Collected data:
########

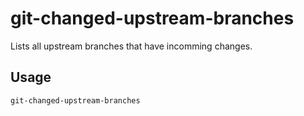 # git-changed-upstream-branches
Lists all upstream branches that have incomming changes.

## Usage
`git-changed-upstream-branches`
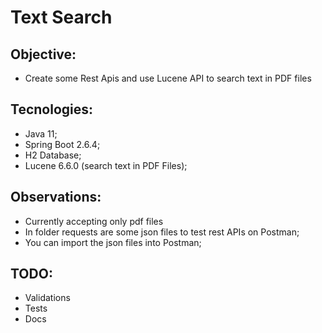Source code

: # Text Search

## Objective:
- Create some Rest Apis and use Lucene API to search text in PDF files

## Tecnologies:
- Java 11;
- Spring Boot 2.6.4;
- H2 Database;
- Lucene 6.6.0 (search text in PDF Files);

## Observations: 
 - Currently accepting only pdf files
 - In folder requests are some json files to test rest APIs on Postman;
 - You can import the json files into Postman;

## TODO:
 - Validations
 - Tests
 - Docs

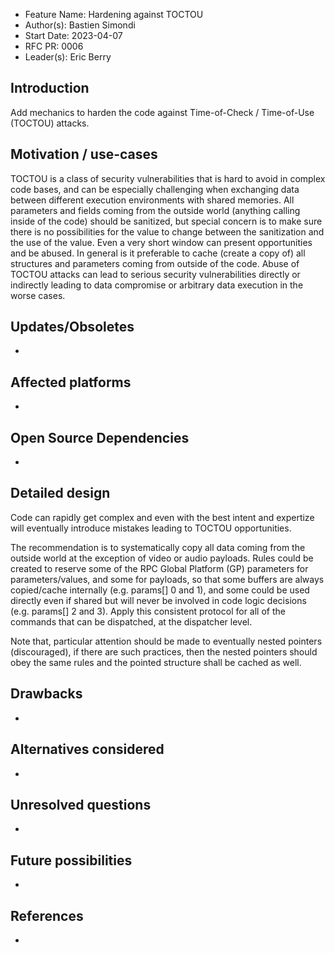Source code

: - Feature Name: Hardening against TOCTOU
- Author(s): Bastien Simondi
- Start Date: 2023-04-07
- RFC PR: 0006
- Leader(s): Eric Berry

## Introduction

Add mechanics to harden the code against Time-of-Check / Time-of-Use (TOCTOU) attacks.

## Motivation / use-cases

TOCTOU is a class of security vulnerabilities that is hard to avoid in complex code bases, and can 
be especially challenging when exchanging data between different execution environments with shared 
memories.
All parameters and fields coming from the outside world (anything calling inside of the code) 
should be sanitized, but special concern is to make sure there is no possibilities for the value 
to change between the sanitization and the use of the value. Even a very short window can present 
opportunities and be abused. In general is it preferable to cache (create a copy of) all structures 
and parameters coming from outside of the code.
Abuse of TOCTOU attacks can lead to serious security vulnerabilities directly or indirectly 
leading to data compromise or arbitrary data execution in the worse cases.

## Updates/Obsoletes

-

## Affected platforms

-

## Open Source Dependencies

-

## Detailed design

Code can rapidly get complex and even with the best intent and expertize will eventually introduce 
mistakes leading to TOCTOU opportunities.

The recommendation is to systematically copy all data coming from the outside world at the 
exception of video or audio payloads. 
Rules could be created to reserve some of the RPC Global Platform (GP) parameters for 
parameters/values, and some for payloads, so that some buffers are always copied/cache internally 
(e.g. params[] 0 and 1), and some could be used directly even if shared but will never be involved 
in code logic decisions (e.g. params[] 2 and 3). Apply this consistent protocol for all of the 
commands that can be dispatched, at the dispatcher level.

Note that, particular attention should be made to eventually nested pointers (discouraged), if 
there are such practices, then the nested pointers should obey the same rules and the pointed 
structure shall be cached as well.

## Drawbacks

-

## Alternatives considered

-
## Unresolved questions

-

## Future possibilities

-

## References

-
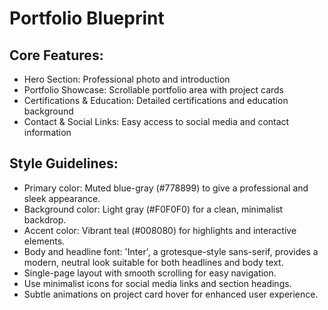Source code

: # **Portfolio Blueprint**

## Core Features:

- Hero Section: Professional photo and introduction
- Portfolio Showcase: Scrollable portfolio area with project cards
- Certifications & Education: Detailed certifications and education background
- Contact & Social Links: Easy access to social media and contact information

## Style Guidelines:

- Primary color: Muted blue-gray (#778899) to give a professional and sleek appearance.
- Background color: Light gray (#F0F0F0) for a clean, minimalist backdrop.
- Accent color: Vibrant teal (#008080) for highlights and interactive elements.
- Body and headline font: 'Inter', a grotesque-style sans-serif, provides a modern, neutral look suitable for both headlines and body text.
- Single-page layout with smooth scrolling for easy navigation.
- Use minimalist icons for social media links and section headings.
- Subtle animations on project card hover for enhanced user experience.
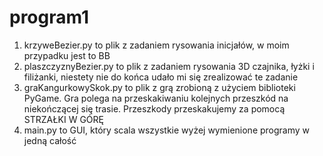 # program1
1. krzyweBezier.py to plik z zadaniem rysowania inicjałów, w moim przypadku jest to BB
2. plaszczyznyBezier.py to plik z zadaniem rysowania 3D czajnika, łyżki i filiżanki, niestety nie do końca udało mi się zrealizować te zadanie
3. graKangurkowySkok.py to plik z grą zrobioną z użyciem biblioteki PyGame. Gra polega na przeskakiwaniu kolejnych przeszkód na niekończącej się trasie. Przeszkody          przeskakujemy za pomocą STRZAŁKI W GÓRĘ
4. main.py to GUI, który scala wszystkie wyżej wymienione programy w jedną całość
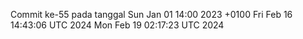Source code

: Commit ke-55 pada tanggal Sun Jan 01 14:00 2023 +0100
Fri Feb 16 14:43:06 UTC 2024
Mon Feb 19 02:17:23 UTC 2024

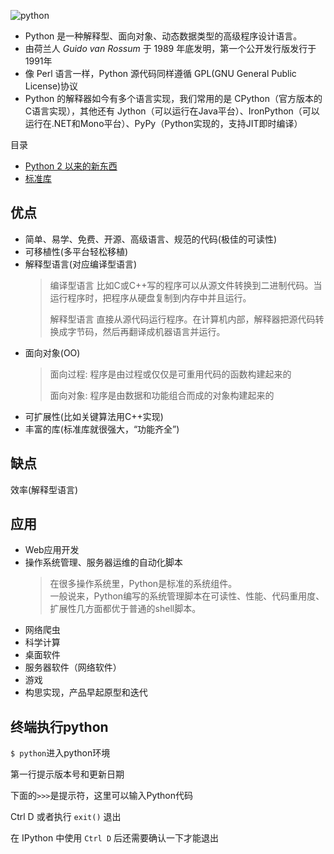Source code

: ![python](images/python.png)

- Python 是一种解释型、面向对象、动态数据类型的高级程序设计语言。
- 由荷兰人 *Guido van Rossum* 于 1989 年底发明，第一个公开发行版发行于1991年
- 像 Perl 语言一样，Python 源代码同样遵循 GPL(GNU General Public License)协议
- Python 的解释器如今有多个语言实现，我们常用的是 CPython（官方版本的C语言实现），其他还有 Jython（可以运行在Java平台）、IronPython（可以运行在.NET和Mono平台）、PyPy（Python实现的，支持JIT即时编译）

目录
- [Python 2 以来的新东西](./diff23/README.md)
- [标准库](./standard-library/README.md)

## 优点

- 简单、易学、免费、开源、高级语言、规范的代码(极佳的可读性)
- 可移植性(多平台轻松移植)
- 解释型语言(对应编译型语言)
    > 编译型语言 比如C或C++写的程序可以从源文件转换到二进制代码。当运行程序时，把程序从硬盘复制到内存中并且运行。
    >
    > 解释型语言 直接从源代码运行程序。在计算机内部，解释器把源代码转换成字节码，然后再翻译成机器语言并运行。
- 面向对象(OO)
    > 面向过程: 程序是由过程或仅仅是可重用代码的函数构建起来的
    > 
    > 面向对象: 程序是由数据和功能组合而成的对象构建起来的
- 可扩展性(比如关键算法用C++实现)
- 丰富的库(标准库就很强大，“功能齐全”)

## 缺点

效率(解释型语言)

## 应用

- Web应用开发
- 操作系统管理、服务器运维的自动化脚本
    > 在很多操作系统里，Python是标准的系统组件。  
    > 一般说来，Python编写的系统管理脚本在可读性、性能、代码重用度、扩展性几方面都优于普通的shell脚本。
- 网络爬虫
- 科学计算
- 桌面软件
- 服务器软件（网络软件）
- 游戏
- 构思实现，产品早起原型和迭代

## 终端执行python

`$ python`进入python环境

第一行提示版本号和更新日期

下面的`>>>`是提示符，这里可以输入Python代码

Ctrl D 或者执行 `exit()` 退出

在 IPython 中使用 `Ctrl D` 后还需要确认一下才能退出

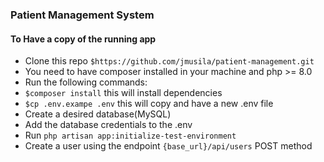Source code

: ### Patient Management System
#### To Have a copy of the running app 
- Clone this repo `$https://github.com/jmusila/patient-management.git`
- You need to have composer installed in your machine and php >= 8.0
- Run the following commands:
- `$composer install` this will install dependencies
- `$cp .env.exampe .env` this will copy and have a new .env file
- Create a desired database(MySQL)
- Add the database credentials to the .env
- Run `php artisan app:initialize-test-environment`
- Create a user using the endpoint    `{base_url}/api/users` POST method

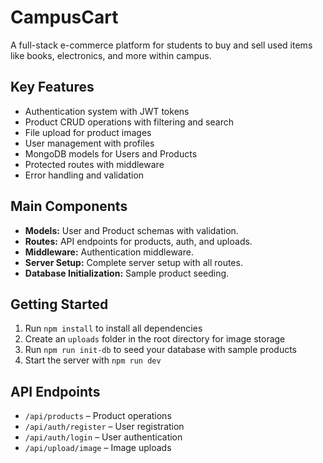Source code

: # CampusCart

A full-stack e-commerce platform for students to buy and sell used items like books, electronics, and more within campus.

## Key Features

- Authentication system with JWT tokens
- Product CRUD operations with filtering and search
- File upload for product images
- User management with profiles
- MongoDB models for Users and Products
- Protected routes with middleware
- Error handling and validation

## Main Components

- **Models:** User and Product schemas with validation.
- **Routes:** API endpoints for products, auth, and uploads.
- **Middleware:** Authentication middleware.
- **Server Setup:** Complete server setup with all routes.
- **Database Initialization:** Sample product seeding.

## Getting Started

1. Run `npm install` to install all dependencies
2. Create an `uploads` folder in the root directory for image storage
3. Run `npm run init-db` to seed your database with sample products
4. Start the server with `npm run dev`

## API Endpoints

- `/api/products` – Product operations
- `/api/auth/register` – User registration
- `/api/auth/login` – User authentication
- `/api/upload/image` – Image uploads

########

→ REQUIRED WORK
From the records above, print only the lines between the one holding "- Author(s): Bastien Simondi" and the one holding "Note that, particular", inclusive, exactly as they stand.

→ TASK ANSWER
- Author(s): Bastien Simondi
- Start Date: 2023-04-07
- RFC PR: 0006
- Leader(s): Eric Berry

## Introduction

Add mechanics to harden the code against Time-of-Check / Time-of-Use (TOCTOU) attacks.

## Motivation / use-cases

TOCTOU is a class of security vulnerabilities that is hard to avoid in complex code bases, and can 
be especially challenging when exchanging data between different execution environments with shared 
memories.
All parameters and fields coming from the outside world (anything calling inside of the code) 
should be sanitized, but special concern is to make sure there is no possibilities for the value 
to change between the sanitization and the use of the value. Even a very short window can present 
opportunities and be abused. In general is it preferable to cache (create a copy of) all structures 
and parameters coming from outside of the code.
Abuse of TOCTOU attacks can lead to serious security vulnerabilities directly or indirectly 
leading to data compromise or arbitrary data execution in the worse cases.

## Updates/Obsoletes

-

## Affected platforms

-

## Open Source Dependencies

-

## Detailed design

Code can rapidly get complex and even with the best intent and expertize will eventually introduce 
mistakes leading to TOCTOU opportunities.

The recommendation is to systematically copy all data coming from the outside world at the 
exception of video or audio payloads. 
Rules could be created to reserve some of the RPC Global Platform (GP) parameters for 
parameters/values, and some for payloads, so that some buffers are always copied/cache internally 
(e.g. params[] 0 and 1), and some could be used directly even if shared but will never be involved 
in code logic decisions (e.g. params[] 2 and 3). Apply this consistent protocol for all of the 
commands that can be dispatched, at the dispatcher level.

Note that, particular attention should be made to eventually nested pointers (discouraged), if 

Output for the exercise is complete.